## Pictures paired with source code:
___

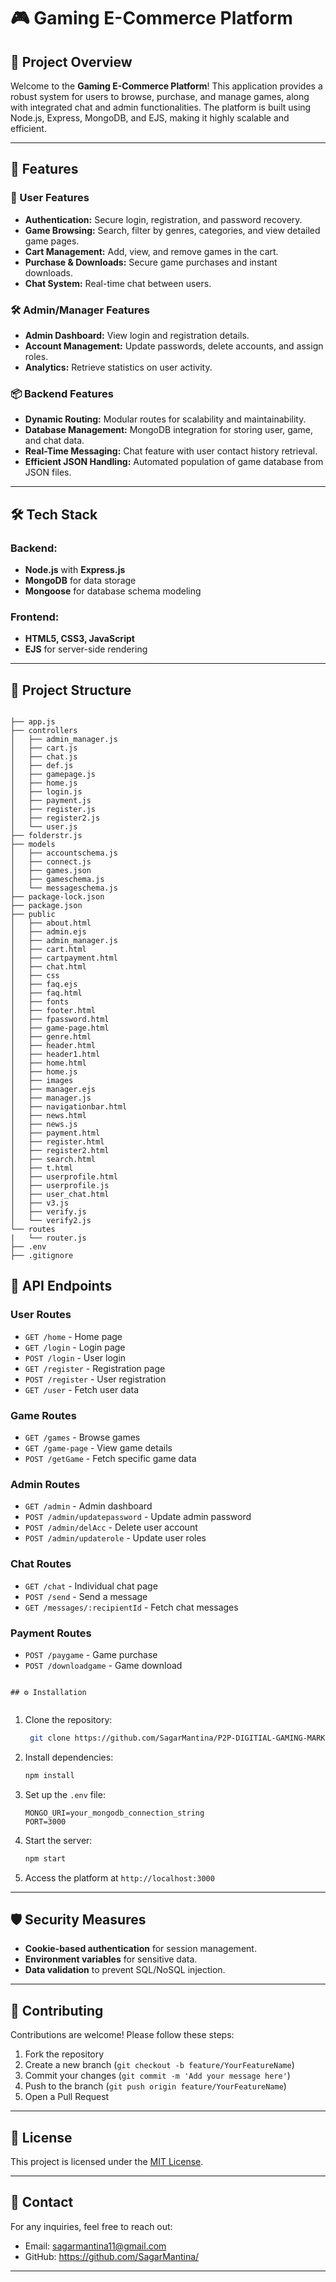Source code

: # 🎮 Gaming E-Commerce Platform

## 🌟 Project Overview
Welcome to the **Gaming E-Commerce Platform**! This application provides a robust system for users to browse, purchase, and manage games, along with integrated chat and admin functionalities. The platform is built using Node.js, Express, MongoDB, and EJS, making it highly scalable and efficient.

---

## 🚀 Features

### 🔑 User Features
- **Authentication:** Secure login, registration, and password recovery.
- **Game Browsing:** Search, filter by genres, categories, and view detailed game pages.
- **Cart Management:** Add, view, and remove games in the cart.
- **Purchase & Downloads:** Secure game purchases and instant downloads.
- **Chat System:** Real-time chat between users.

### 🛠️ Admin/Manager Features
- **Admin Dashboard:** View login and registration details.
- **Account Management:** Update passwords, delete accounts, and assign roles.
- **Analytics:** Retrieve statistics on user activity.

### 📦 Backend Features
- **Dynamic Routing:** Modular routes for scalability and maintainability.
- **Database Management:** MongoDB integration for storing user, game, and chat data.
- **Real-Time Messaging:** Chat feature with user contact history retrieval.
- **Efficient JSON Handling:** Automated population of game database from JSON files.

---

## 🛠️ Tech Stack

### Backend:
- **Node.js** with **Express.js**
- **MongoDB** for data storage
- **Mongoose** for database schema modeling


### Frontend:
- **HTML5, CSS3, JavaScript**
- **EJS** for server-side rendering

---

## 📁 Project Structure
```plaintext

├── app.js
├── controllers
│   ├── admin_manager.js
│   ├── cart.js
│   ├── chat.js
│   ├── def.js
│   ├── gamepage.js
│   ├── home.js
│   ├── login.js
│   ├── payment.js
│   ├── register.js
│   ├── register2.js
│   └── user.js
├── folderstr.js
├── models
│   ├── accountschema.js
│   ├── connect.js
│   ├── games.json
│   ├── gameschema.js
│   └── messageschema.js
├── package-lock.json
├── package.json
├── public
│   ├── about.html
│   ├── admin.ejs
│   ├── admin_manager.js
│   ├── cart.html
│   ├── cartpayment.html
│   ├── chat.html
│   ├── css
│   ├── faq.ejs
│   ├── faq.html
│   ├── fonts
│   ├── footer.html
│   ├── fpassword.html
│   ├── game-page.html
│   ├── genre.html
│   ├── header.html
│   ├── header1.html
│   ├── home.html
│   ├── home.js
│   ├── images
│   ├── manager.ejs
│   ├── manager.js
│   ├── navigationbar.html
│   ├── news.html
│   ├── news.js
│   ├── payment.html
│   ├── register.html
│   ├── register2.html
│   ├── search.html
│   ├── t.html
│   ├── userprofile.html
│   ├── userprofile.js
│   ├── user_chat.html
│   ├── v3.js
│   ├── verify.js
│   └── verify2.js
└── routes
|   └── router.js
├── .env
├── .gitignore
```
## 🔗 API Endpoints

### User Routes
- `GET /home` - Home page
- `GET /login` - Login page
- `POST /login` - User login
- `GET /register` - Registration page
- `POST /register` - User registration
- `GET /user` - Fetch user data

### Game Routes
- `GET /games` - Browse games
- `GET /game-page` - View game details
- `POST /getGame` - Fetch specific game data

### Admin Routes
- `GET /admin` - Admin dashboard
- `POST /admin/updatepassword` - Update admin password
- `POST /admin/delAcc` - Delete user account
- `POST /admin/updaterole` - Update user roles

### Chat Routes
- `GET /chat` - Individual chat page
- `POST /send` - Send a message
- `GET /messages/:recipientId` - Fetch chat messages

### Payment Routes
- `POST /paygame` - Game purchase
- `POST /downloadgame` - Game download

```

## ⚙️ Installation


   ```
1. Clone the repository:
   ```bash
    git clone https://github.com/SagarMantina/P2P-DIGITIAL-GAMING-MARKET-PLACE-.git
   ```
   
2. Install dependencies:
   ```bash
   npm install
   ```

3. Set up the `.env` file:
   ```env
   MONGO_URI=your_mongodb_connection_string
   PORT=3000
   ```

4. Start the server:
   ```bash
   npm start
   ```

5. Access the platform at `http://localhost:3000`

---

## 🛡️ Security Measures
- **Cookie-based authentication** for session management.
- **Environment variables** for sensitive data.
- **Data validation** to prevent SQL/NoSQL injection.

---

## 🤝 Contributing
Contributions are welcome! Please follow these steps:
1. Fork the repository
2. Create a new branch (`git checkout -b feature/YourFeatureName`)
3. Commit your changes (`git commit -m 'Add your message here'`)
4. Push to the branch (`git push origin feature/YourFeatureName`)
5. Open a Pull Request

---

## 📝 License
This project is licensed under the [MIT License](LICENSE).

---

## 📧 Contact
For any inquiries, feel free to reach out:
- Email: sagarmantina11@gmail.com
- GitHub: https://github.com/SagarMantina/

---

___

## Activity:
Consider the entries above and return each line with the string "login".

## Answer section:
- **Authentication:** Secure login, registration, and password recovery.
- **Admin Dashboard:** View login and registration details.
│   ├── login.js
- `GET /login` - Login page
- `POST /login` - User login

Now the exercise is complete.